Op 30 oktober 2019 heeft de kinderrechter van de Rechtbank Zeeland-West-Brabant, mr. B.J. Duinhof, een beschikking gegeven in de zaak van een minderjarige met een langdurige geschiedenis van trauma en gesloten plaatsingen. De kinderrechter heeft een machtiging voor gesloten jeugdhulp verleend voor de duur van drie maanden, met ingang van 4 november 2019 en tot 4 februari 2020. De zaak betreft de minderjarige, geboren in 2003, die onder toezicht staat van de gecertificeerde instelling Stichting Intervence. De kinderrechter oordeelt dat de minderjarige, gezien zijn complexe problematiek en eerdere ervaringen in verschillende instellingen, een voortvarende behandeling in een gesloten setting nodig heeft. De kinderrechter benadrukt dat standaardoplossingen niet toereikend zijn en dat er gewerkt moet worden aan het vergroten van de zelfstandigheid van de minderjarige, met een focus op het opbouwen van een vertrouwensband met een beperkt aantal hulpverleners.

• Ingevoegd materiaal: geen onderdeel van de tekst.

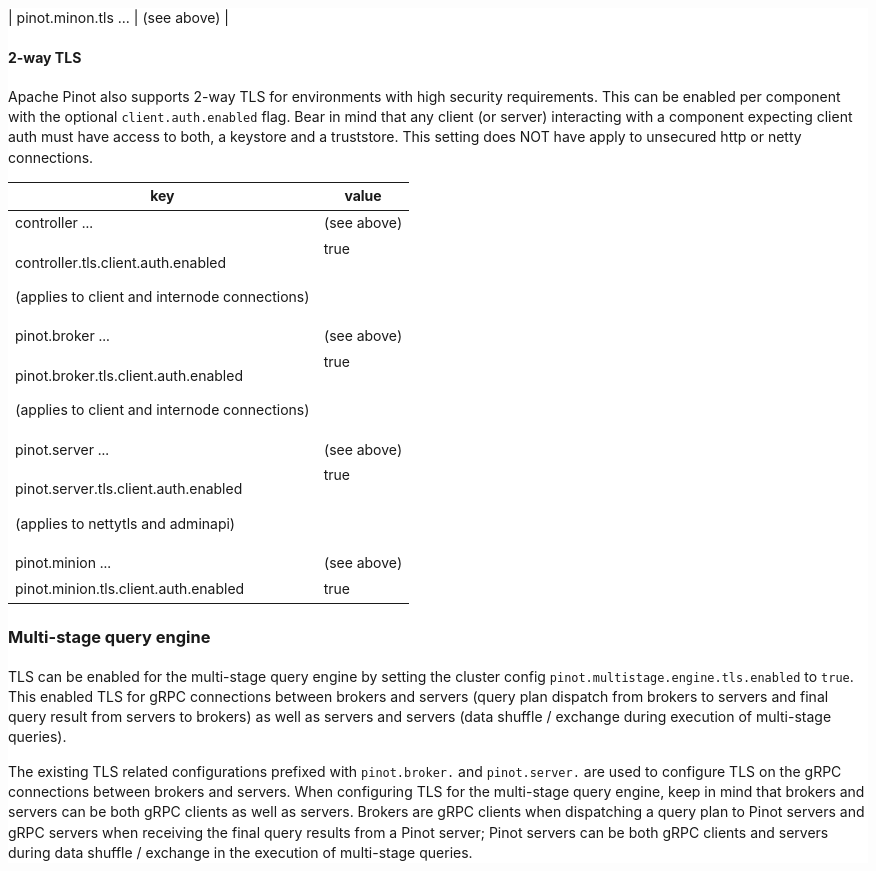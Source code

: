 | pinot.minon.tls ...                               | (see above) |

#### 2-way TLS

Apache Pinot also supports 2-way TLS for environments with high security requirements. This can be enabled per component with the optional `client.auth.enabled` flag. Bear in mind that any client (or server) interacting with a component expecting client auth must have access to both, a keystore and a truststore. This setting does NOT have apply to unsecured http or netty connections.

| key                                                                                             | value       |
| ----------------------------------------------------------------------------------------------- | ----------- |
| controller ...                                                                                  | (see above) |
| <p>controller.tls.client.auth.enabled</p><p>(applies to client and internode connections)</p>   | true        |
| pinot.broker ...                                                                                | (see above) |
| <p>pinot.broker.tls.client.auth.enabled</p><p>(applies to client and internode connections)</p> | true        |
| pinot.server ...                                                                                | (see above) |
| <p>pinot.server.tls.client.auth.enabled</p><p>(applies to nettytls and adminapi)</p>            | true        |
| pinot.minion ...                                                                                | (see above) |
| pinot.minion.tls.client.auth.enabled                                                            | true        |

### Multi-stage query engine

TLS can be enabled for the multi-stage query engine by setting the cluster config `pinot.multistage.engine.tls.enabled` to `true`. This enabled TLS for gRPC connections between brokers and servers (query plan dispatch from brokers to servers and final query result from servers to brokers) as well as servers and servers (data shuffle / exchange during execution of multi-stage queries).&#x20;

The existing TLS related configurations prefixed with `pinot.broker.` and `pinot.server.` are used to configure TLS on the gRPC connections between brokers and servers. When configuring TLS for the multi-stage query engine, keep in mind that brokers and servers can be both gRPC clients as well as servers. Brokers are gRPC clients when dispatching a query plan to Pinot servers and gRPC servers when receiving the final query results from a Pinot server; Pinot servers can be both gRPC clients and servers during data shuffle / exchange in the execution of multi-stage queries.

De kinderrechter heeft vastgesteld dat de minderjarige na meerdere incidenten in de voorziening Juvent aan de Maximastraat stabilisatie nodig heeft in een gesloten setting. De GI heeft aangegeven dat de minderjarige nu bijna vier weken in de gesloten setting De Vliethoeve verblijft, maar dat er nog geen behandelplan is opgesteld. De kinderrechter vindt dit onacceptabel en roept de GI op om een vlotte doorplaatsing naar een passende instelling te realiseren. De kinderrechter houdt de beslissing op het resterende deel van het verzoek aan tot een volgende zitting op 21 januari 2020, waarbij de GI een verslag van de huidige situatie moet inbrengen.
De kinderrechter heeft ook aandacht voor de emotionele toestand van de minderjarige en zijn teleurstelling over de beslissing. Hij verdient een compliment voor zijn gedrag tijdens de zitting, ondanks zijn boosheid en teleurstelling. De kinderrechter hoopt dat de minderjarige zijn best zal doen om zijn situatie te verbeteren en dat er snel een passende oplossing komt voor zijn hulpverlening.